Problem to solve: In the data below, find every line with the word "специалистов" and copy it.

** Opening Extracted information block **

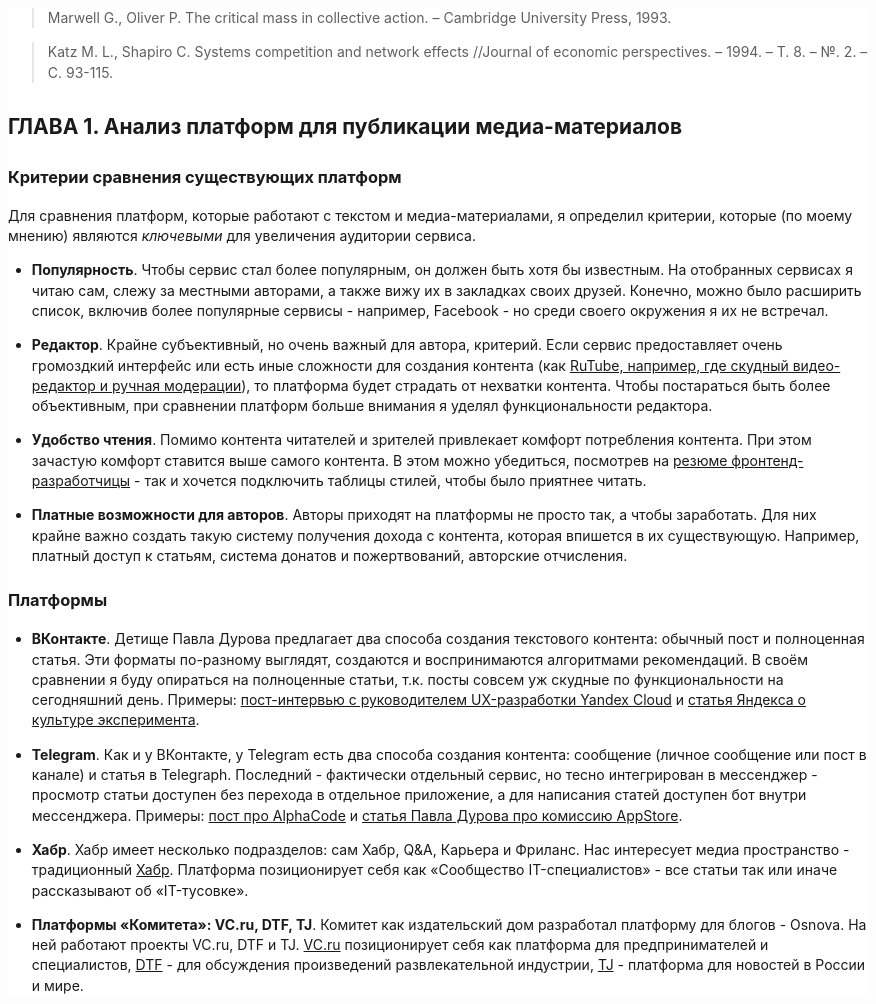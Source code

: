 > Marwell G., Oliver P. The critical mass in collective action. – Cambridge University Press, 1993.

> Katz M. L., Shapiro C. Systems competition and network effects //Journal of economic perspectives. – 1994. – Т. 8. – №. 2. – С. 93-115.

## ГЛАВА 1. Анализ платформ для публикации медиа-материалов

### Критерии сравнения существующих платформ

Для сравнения платформ, которые работают с текстом и медиа-материалами, я определил критерии, которые (по моему мнению) являются *ключевыми* для увеличения аудитории сервиса.

- **Популярность**. Чтобы сервис стал более популярным, он должен быть хотя бы известным. На отобранных сервисах я читаю сам, слежу за местными авторами, а также вижу их в закладках своих друзей. Конечно, можно было расширить список, включив более популярные сервисы - например, Facebook - но среди своего окружения я их не встречал.

- **Редактор**. Крайне субъективный, но очень важный для автора, критерий. Если сервис предоставляет очень громоздкий интерфейс или есть иные сложности для создания контента (как [RuTube, например, где скудный видео-редактор и ручная модерации](https://www.gazeta.ru/tech/2021/04/02/13544858/rutube_future.shtml)), то платформа будет страдать от нехватки контента. Чтобы постараться быть более объективным, при сравнении платформ больше внимания я уделял функциональности редактора.

- **Удобство чтения**. Помимо контента читателей и зрителей привлекает комфорт потребления контента. При этом зачастую комфорт ставится выше самого контента. В этом можно убедиться, посмотрев на [резюме фронтенд-разработчицы](https://ariarzer.dev/resume.html) - так и хочется подключить таблицы стилей, чтобы было приятнее читать.

- **Платные возможности для авторов**. Авторы приходят на платформы не просто так, а чтобы заработать. Для них крайне важно создать такую систему получения дохода с контента, которая впишется в их существующую. Например, платный доступ к статьям, система донатов и пожертвований, авторские отчисления.

### Платформы

- **ВКонтакте**. Детище Павла Дурова предлагает два способа создания текстового контента: обычный пост и полноценная статья. Эти форматы по-разному выглядят, создаются и воспринимаются алгоритмами рекомендаций. В своём сравнении я буду опираться на полноценные статьи, т.к. посты совсем уж скудные по функциональности на сегодняшний день. Примеры: [пост-интервью с руководителем UX-разработки Yandex Cloud](https://vk.com/yandex4developers?w=wall-17796776_11539) и [статья Яндекса о культуре эксперимента](https://vk.com/@yandex4developers-kultura-eksperimenta). 

- **Telegram**. Как и у ВКонтакте, у Telegram есть два способа создания контента: сообщение (личное сообщение или пост в канале) и статья в Telegraph. Последний - фактически отдельный сервис, но тесно интегрирован в мессенджер - просмотр статьи доступен без перехода в отдельное приложение, а для написания статей доступен бот внутри мессенджера. Примеры: [пост про AlphaCode](https://t.me/ctodaily/1476) и [статья Павла Дурова про комиссию AppStore](https://telegra.ph/7-mifov-kotorye-ispolzuet-Apple-dlya-obosnovaniya-30-nogo-naloga-na-prilozheniya-07-28-2).

- **Хабр**. Хабр имеет несколько подразделов: сам Хабр, Q&A, Карьера и Фриланс. Нас интересует медиа пространство - традиционный [Хабр](http://habr.com/). Платформа позиционирует себя как «Сообщество IT-специалистов» - все статьи так или иначе рассказывают об «IT-тусовке».

- **Платформы «Комитета»: VC.ru, DTF, TJ**. Комитет как издательский дом разработал платформу для блогов - Osnova. На ней работают проекты VC.ru, DTF и TJ. [VC.ru](https://vc.ru/) позиционирует себя как платформа для предпринимателей и специалистов, [DTF](https://dtf.ru/) - для обсуждения произведений развлекательной индустрии, [TJ](https://tjournal.ru/) - платформа для новостей в России и мире.
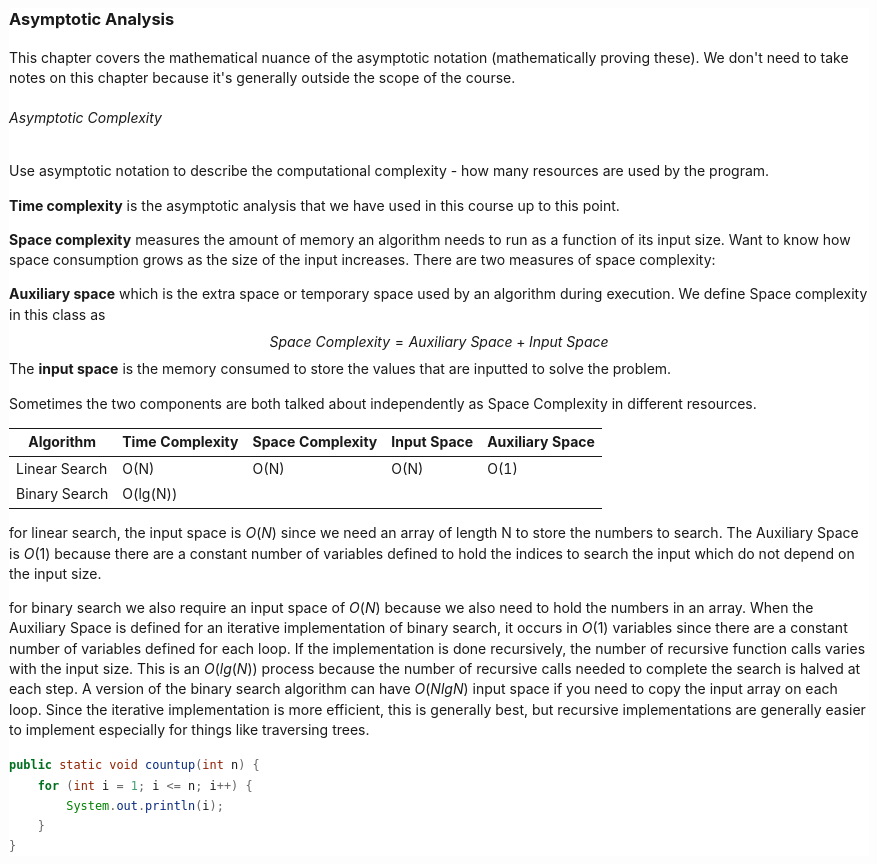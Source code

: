 ### Asymptotic Analysis

This chapter covers the mathematical nuance of the asymptotic notation (mathematically proving these). We don't need to take notes on this chapter because it's generally outside the scope of the course.

###### Asymptotic Complexity

Use asymptotic notation to describe the computational complexity - how many resources are used by the program. 

**Time complexity** is the asymptotic analysis that we have used in this course up to this point. 

**Space complexity** measures the amount of memory an algorithm needs to run as a function of its input size. Want to know how space consumption grows as the size of the input increases. There are two measures of space complexity:

**Auxiliary space** which is the extra space or temporary space used by an algorithm during execution. We define Space complexity in this class as
$$
Space \ Complexity = Auxiliary \ Space + Input \ Space
$$
The **input space** is the memory consumed to store the values that are inputted to solve the problem.

Sometimes the two components are both talked about independently as Space Complexity in different resources. 

| **Algorithm** | **Time Complexity** | **Space Complexity** | **Input Space** | **Auxiliary Space** |
| ------------- | ------------------- | -------------------- | --------------- | ------------------- |
| Linear Search | O(N)                | O(N)                 | O(N)            | O(1)                |
| Binary Search | O(lg(N))            |                      |                 |                     |

for linear search, the input space is $O(N)$ since we need an array of length N to store the numbers to search. The Auxiliary Space is $O(1)$ because there are a constant number of variables defined to hold the indices to search the input which do not depend on the input size. 

for binary search we also require an input space of $O(N)$ because we also need to hold the numbers in an array. When the Auxiliary Space is defined for an iterative implementation of binary search, it occurs in $O(1)$ variables since there are a constant number of variables defined for each loop. If the implementation is done recursively, the number of recursive function calls varies with the input size. This is an $O(lg(N))$ process because the number of recursive calls needed to complete the search is halved at each step. A version of the binary search algorithm can have $O(NlgN)$ input space if you need to copy the input array on each loop. Since the iterative implementation is more efficient, this is generally best, but recursive implementations are generally easier to implement especially for things like traversing trees. 

```java
public static void countup(int n) {
    for (int i = 1; i <= n; i++) {
        System.out.println(i);
    }
}
```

** Closing Extracted information block **

Response area:
- **Хабр**. Хабр имеет несколько подразделов: сам Хабр, Q&A, Карьера и Фриланс. Нас интересует медиа пространство - традиционный [Хабр](http://habr.com/). Платформа позиционирует себя как «Сообщество IT-специалистов» - все статьи так или иначе рассказывают об «IT-тусовке».
- **Платформы «Комитета»: VC.ru, DTF, TJ**. Комитет как издательский дом разработал платформу для блогов - Osnova. На ней работают проекты VC.ru, DTF и TJ. [VC.ru](https://vc.ru/) позиционирует себя как платформа для предпринимателей и специалистов, [DTF](https://dtf.ru/) - для обсуждения произведений развлекательной индустрии, [TJ](https://tjournal.ru/) - платформа для новостей в России и мире.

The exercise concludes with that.